I’m not saying he’s lying, exactly, but I dunno. I really can’t be assed
to think about it too much, but I have a feeling that Mark Twain’s
wisdom applies here.

Rabbit 4: I’m not saying he’s lying because I have no knowledge one way or the other. Anyway, the substance of a site’s content and the number of hits a site gets are two separate things. 

Rabbit 3: Well, okay, to be clear: he’s gaming Alexa, which is obvious if you
look up his site’s history. It’s not particularly hard to do, I just
don’t know how exactly he’s going about it. There are multiple ways. Not
that it really matters, or that overblown narcissists can’t have
legitimately high profiles. Some do. Beale doesn’t, though, and I just
think it’s worth pointing out his transparent dishonesty. 

Scalzi-rah: I don’t think we need to worry ourselves whether Mr. Beale’s sites legitimately get the traffic he claims or not. It’s entirely possible they do. The Internet is full off assholes, and they like to clump together. If they go to his sites and off of everyone else’s, then he’s welcome to their traffic. And if he’s making it all up, then it’s nice he has a hobby. (4)

Let’s address the traffic claims first. John Scalzi alternatively switches between claiming “50,000 daily readers”, “up to 50,000 daily readers”, and “~50,000 daily readers” depending upon what he thinks he can get away with.  His actual daily traffic for the year through November 2013 is 21,400 Google pageviews per day. Mine is 36,511. Apparently there are a considerable number of people that John Scalzi considers assholes out there.

As for the “shitty little game blog”, it has been rapidly catching up to Whatever all by itself. Whatever has been in decline ever since May 2012, the occasional bump from McRapey’s friends at the Guardian notwithstanding.

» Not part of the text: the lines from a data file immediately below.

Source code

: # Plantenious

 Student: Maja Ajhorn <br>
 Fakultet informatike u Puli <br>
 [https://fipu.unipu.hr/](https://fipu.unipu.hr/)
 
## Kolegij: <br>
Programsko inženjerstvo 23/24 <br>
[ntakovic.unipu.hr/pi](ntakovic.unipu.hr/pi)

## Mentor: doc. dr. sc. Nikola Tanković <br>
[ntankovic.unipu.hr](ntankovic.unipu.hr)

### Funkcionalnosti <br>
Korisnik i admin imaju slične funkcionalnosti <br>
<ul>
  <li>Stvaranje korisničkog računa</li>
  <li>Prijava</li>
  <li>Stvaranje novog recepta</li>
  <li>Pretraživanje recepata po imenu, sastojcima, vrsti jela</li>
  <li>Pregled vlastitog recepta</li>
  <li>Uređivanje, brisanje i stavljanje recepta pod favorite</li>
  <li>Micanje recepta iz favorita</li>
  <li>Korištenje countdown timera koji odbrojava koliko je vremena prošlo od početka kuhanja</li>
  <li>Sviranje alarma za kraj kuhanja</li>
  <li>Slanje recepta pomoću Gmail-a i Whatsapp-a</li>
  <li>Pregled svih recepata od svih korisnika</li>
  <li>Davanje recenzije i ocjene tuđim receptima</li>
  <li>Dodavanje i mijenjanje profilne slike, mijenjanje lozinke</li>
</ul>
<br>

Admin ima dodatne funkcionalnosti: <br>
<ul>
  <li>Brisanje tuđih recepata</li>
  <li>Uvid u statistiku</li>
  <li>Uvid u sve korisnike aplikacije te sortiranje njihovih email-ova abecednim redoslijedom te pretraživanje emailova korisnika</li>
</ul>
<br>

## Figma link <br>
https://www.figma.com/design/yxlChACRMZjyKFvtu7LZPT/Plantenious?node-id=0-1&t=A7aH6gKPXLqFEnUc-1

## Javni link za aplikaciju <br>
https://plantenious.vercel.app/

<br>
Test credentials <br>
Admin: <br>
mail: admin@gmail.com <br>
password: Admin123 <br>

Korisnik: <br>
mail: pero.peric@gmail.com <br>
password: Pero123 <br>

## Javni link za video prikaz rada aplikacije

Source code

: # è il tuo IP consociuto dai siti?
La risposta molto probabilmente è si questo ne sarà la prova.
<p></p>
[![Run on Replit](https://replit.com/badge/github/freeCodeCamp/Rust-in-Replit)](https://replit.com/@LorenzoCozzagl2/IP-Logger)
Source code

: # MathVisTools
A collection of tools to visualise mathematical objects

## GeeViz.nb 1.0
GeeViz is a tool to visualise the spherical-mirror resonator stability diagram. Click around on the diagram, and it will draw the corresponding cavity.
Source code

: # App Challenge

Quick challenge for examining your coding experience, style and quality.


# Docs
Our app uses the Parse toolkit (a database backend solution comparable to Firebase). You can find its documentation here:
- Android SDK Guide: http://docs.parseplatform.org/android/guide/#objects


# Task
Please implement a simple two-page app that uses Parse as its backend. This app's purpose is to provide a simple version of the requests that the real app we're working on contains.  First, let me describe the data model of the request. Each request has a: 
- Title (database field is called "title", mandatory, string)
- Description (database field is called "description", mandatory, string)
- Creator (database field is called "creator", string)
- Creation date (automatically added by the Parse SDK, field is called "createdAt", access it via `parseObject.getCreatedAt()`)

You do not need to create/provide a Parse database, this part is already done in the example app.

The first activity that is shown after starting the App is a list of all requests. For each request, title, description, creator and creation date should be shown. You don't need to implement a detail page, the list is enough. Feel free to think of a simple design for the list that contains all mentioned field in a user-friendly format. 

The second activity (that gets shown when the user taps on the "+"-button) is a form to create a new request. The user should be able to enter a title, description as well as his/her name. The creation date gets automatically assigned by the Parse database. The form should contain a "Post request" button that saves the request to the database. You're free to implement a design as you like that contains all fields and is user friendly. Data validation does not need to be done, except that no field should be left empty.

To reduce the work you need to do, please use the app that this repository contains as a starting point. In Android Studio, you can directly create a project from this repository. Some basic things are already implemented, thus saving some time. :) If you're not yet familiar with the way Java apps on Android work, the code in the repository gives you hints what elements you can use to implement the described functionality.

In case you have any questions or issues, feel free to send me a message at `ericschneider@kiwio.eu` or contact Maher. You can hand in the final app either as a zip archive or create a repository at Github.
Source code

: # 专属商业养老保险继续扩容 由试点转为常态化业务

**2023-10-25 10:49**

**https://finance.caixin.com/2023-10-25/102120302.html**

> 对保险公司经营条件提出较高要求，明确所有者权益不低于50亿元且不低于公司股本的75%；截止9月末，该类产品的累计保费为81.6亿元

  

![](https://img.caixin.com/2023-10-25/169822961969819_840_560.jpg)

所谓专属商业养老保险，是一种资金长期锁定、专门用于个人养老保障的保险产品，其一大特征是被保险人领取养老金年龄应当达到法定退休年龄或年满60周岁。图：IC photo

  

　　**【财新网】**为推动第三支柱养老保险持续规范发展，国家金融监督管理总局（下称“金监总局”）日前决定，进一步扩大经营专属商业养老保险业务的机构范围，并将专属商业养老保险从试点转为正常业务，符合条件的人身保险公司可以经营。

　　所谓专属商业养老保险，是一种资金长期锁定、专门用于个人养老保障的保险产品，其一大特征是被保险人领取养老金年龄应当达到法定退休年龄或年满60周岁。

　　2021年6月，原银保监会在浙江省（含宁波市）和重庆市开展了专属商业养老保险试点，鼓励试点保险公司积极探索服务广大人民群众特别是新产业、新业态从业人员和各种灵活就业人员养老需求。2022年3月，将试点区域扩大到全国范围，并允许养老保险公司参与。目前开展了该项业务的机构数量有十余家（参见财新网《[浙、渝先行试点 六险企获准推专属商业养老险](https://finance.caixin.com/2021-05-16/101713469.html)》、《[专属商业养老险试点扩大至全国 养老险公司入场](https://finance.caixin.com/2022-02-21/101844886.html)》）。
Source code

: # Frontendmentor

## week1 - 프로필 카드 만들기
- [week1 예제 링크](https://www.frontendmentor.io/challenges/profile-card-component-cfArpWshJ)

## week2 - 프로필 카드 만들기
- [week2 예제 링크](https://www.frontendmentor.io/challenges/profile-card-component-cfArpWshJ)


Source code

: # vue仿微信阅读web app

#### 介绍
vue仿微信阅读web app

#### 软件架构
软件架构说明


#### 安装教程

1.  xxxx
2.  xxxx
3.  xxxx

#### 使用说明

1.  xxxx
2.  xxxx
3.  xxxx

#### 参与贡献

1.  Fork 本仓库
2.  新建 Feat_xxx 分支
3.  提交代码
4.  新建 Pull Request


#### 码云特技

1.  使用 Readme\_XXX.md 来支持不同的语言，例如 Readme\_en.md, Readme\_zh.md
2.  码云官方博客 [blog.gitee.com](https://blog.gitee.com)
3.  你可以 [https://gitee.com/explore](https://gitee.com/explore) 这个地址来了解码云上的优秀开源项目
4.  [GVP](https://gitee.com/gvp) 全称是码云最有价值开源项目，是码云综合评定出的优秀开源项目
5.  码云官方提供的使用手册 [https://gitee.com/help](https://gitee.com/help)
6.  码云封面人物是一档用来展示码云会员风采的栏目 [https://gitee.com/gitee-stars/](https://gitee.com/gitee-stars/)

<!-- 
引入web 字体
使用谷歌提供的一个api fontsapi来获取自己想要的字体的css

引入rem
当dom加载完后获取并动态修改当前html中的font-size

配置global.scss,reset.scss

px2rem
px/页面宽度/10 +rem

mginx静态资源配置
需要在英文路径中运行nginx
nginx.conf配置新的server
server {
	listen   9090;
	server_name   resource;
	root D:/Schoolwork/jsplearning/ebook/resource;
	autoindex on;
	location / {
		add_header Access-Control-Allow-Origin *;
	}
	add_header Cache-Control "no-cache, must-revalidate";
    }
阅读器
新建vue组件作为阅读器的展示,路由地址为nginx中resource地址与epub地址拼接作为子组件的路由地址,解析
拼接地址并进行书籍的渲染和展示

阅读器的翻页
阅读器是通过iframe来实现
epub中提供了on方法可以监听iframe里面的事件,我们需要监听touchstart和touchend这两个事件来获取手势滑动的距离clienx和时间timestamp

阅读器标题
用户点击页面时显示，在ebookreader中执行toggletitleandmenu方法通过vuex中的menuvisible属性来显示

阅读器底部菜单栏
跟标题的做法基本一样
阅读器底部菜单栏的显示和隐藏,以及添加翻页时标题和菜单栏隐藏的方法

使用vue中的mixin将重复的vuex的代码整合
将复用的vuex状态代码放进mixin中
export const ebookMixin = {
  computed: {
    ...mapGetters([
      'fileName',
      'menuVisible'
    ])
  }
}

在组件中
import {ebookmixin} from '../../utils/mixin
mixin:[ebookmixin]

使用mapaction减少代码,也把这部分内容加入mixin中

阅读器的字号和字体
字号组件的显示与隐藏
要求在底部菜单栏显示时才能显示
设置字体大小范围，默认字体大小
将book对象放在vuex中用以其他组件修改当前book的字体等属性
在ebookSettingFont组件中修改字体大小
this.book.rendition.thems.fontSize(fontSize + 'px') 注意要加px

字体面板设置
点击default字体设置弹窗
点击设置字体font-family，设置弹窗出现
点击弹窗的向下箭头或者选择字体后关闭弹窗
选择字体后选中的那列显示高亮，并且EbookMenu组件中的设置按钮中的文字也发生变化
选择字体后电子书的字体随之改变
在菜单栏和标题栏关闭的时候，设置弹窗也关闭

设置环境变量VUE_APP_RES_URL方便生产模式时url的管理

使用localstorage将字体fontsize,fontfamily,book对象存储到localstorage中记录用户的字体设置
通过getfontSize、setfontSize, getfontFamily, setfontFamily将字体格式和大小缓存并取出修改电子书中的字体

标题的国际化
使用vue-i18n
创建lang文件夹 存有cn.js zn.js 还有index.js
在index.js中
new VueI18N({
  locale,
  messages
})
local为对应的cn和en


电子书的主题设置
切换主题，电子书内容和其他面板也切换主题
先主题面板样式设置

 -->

Alpha Game grew from 1,675,300 pageviews in 2012 to what I estimate will be more than 3.7 million in 2013.

With regards to the supposed gaming of Alexa, I note that Whatever has more sites linking in (4,625) than it has average daily readers. This compares to 893 sites linking in to VP. But even if I did somehow successfully game the improvement of VP’s Alexa rank from 29,426 to 6,987, it should be fascinating to hear how I simultaneously managed to engineer the decline of Whatever from 12,996 to 51,779.

In any event, it is absolutely hilarious to see fans of the least honest blogger on the Internet, the Bernie Madoff of Science Fiction, desperately trying to point out my “transparent dishonesty” when I openly post my Sitemeter numbers and honestly report my Google pageviews. This is what Google reports for VP alone as of this morning; Alpha Game was another 10,115 yesterday for a slightly below par 35,390. Fridays tend to be a little slow. Anyone who doubts that my traffic exceeds Whatever’s should ask John Scalzi to post the exact same screenshot of his traffic for the last month. As for Alexa, I seem to recall openly declaring that it was a bullshit metric when similar survey measures were cited as evidence of Whatever’s presumed popularity last year. I trust that I have now conclusively made my case in that regard.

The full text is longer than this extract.